▶ **GIVEN ENTRIES**:
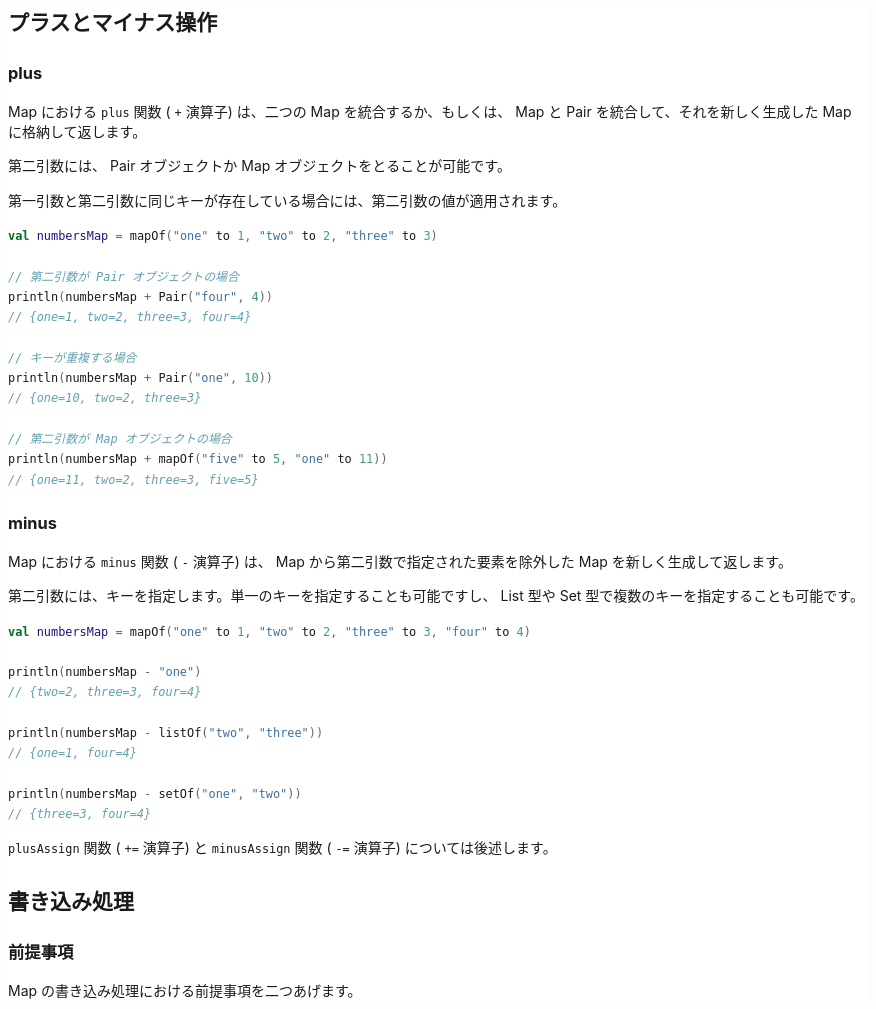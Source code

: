 
## プラスとマイナス操作

### plus

Map における `plus` 関数 ( `+` 演算子) は、二つの Map を統合するか、もしくは、 Map と Pair を統合して、それを新しく生成した Map に格納して返します。

第二引数には、 Pair オブジェクトか Map オブジェクトをとることが可能です。

第一引数と第二引数に同じキーが存在している場合には、第二引数の値が適用されます。

```kotlin
val numbersMap = mapOf("one" to 1, "two" to 2, "three" to 3)

// 第二引数が Pair オブジェクトの場合
println(numbersMap + Pair("four", 4))
// {one=1, two=2, three=3, four=4}

// キーが重複する場合
println(numbersMap + Pair("one", 10))
// {one=10, two=2, three=3}

// 第二引数が Map オブジェクトの場合
println(numbersMap + mapOf("five" to 5, "one" to 11))
// {one=11, two=2, three=3, five=5}
```


### minus

Map における `minus` 関数 ( `-` 演算子) は、 Map から第二引数で指定された要素を除外した Map を新しく生成して返します。

第二引数には、キーを指定します。単一のキーを指定することも可能ですし、 List 型や Set 型で複数のキーを指定することも可能です。

```kotlin
val numbersMap = mapOf("one" to 1, "two" to 2, "three" to 3, "four" to 4)

println(numbersMap - "one")
// {two=2, three=3, four=4}

println(numbersMap - listOf("two", "three"))
// {one=1, four=4}

println(numbersMap - setOf("one", "two"))
// {three=3, four=4}
```

`plusAssign` 関数 ( `+=` 演算子) と `minusAssign` 関数 ( `-=` 演算子) については後述します。


## 書き込み処理

### 前提事項

Map の書き込み処理における前提事項を二つあげます。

▶ **BRIEF**: Write out the lines above, starting at the line that contains "第一引数と第二引数に同じキーが存在している場合には、第二引数の値が適用されます。" and ending with the final line, and nothing else; copy them exactly.

▶ **RESULT FOR THIS EXERCISE**:
第一引数と第二引数に同じキーが存在している場合には、第二引数の値が適用されます。

```kotlin
val numbersMap = mapOf("one" to 1, "two" to 2, "three" to 3)

// 第二引数が Pair オブジェクトの場合
println(numbersMap + Pair("four", 4))
// {one=1, two=2, three=3, four=4}

// キーが重複する場合
println(numbersMap + Pair("one", 10))
// {one=10, two=2, three=3}

// 第二引数が Map オブジェクトの場合
println(numbersMap + mapOf("five" to 5, "one" to 11))
// {one=11, two=2, three=3, five=5}
```


### minus

Map における `minus` 関数 ( `-` 演算子) は、 Map から第二引数で指定された要素を除外した Map を新しく生成して返します。

第二引数には、キーを指定します。単一のキーを指定することも可能ですし、 List 型や Set 型で複数のキーを指定することも可能です。

```kotlin
val numbersMap = mapOf("one" to 1, "two" to 2, "three" to 3, "four" to 4)

println(numbersMap - "one")
// {two=2, three=3, four=4}

println(numbersMap - listOf("two", "three"))
// {one=1, four=4}

println(numbersMap - setOf("one", "two"))
// {three=3, four=4}
```

`plusAssign` 関数 ( `+=` 演算子) と `minusAssign` 関数 ( `-=` 演算子) については後述します。


## 書き込み処理

### 前提事項

Map の書き込み処理における前提事項を二つあげます。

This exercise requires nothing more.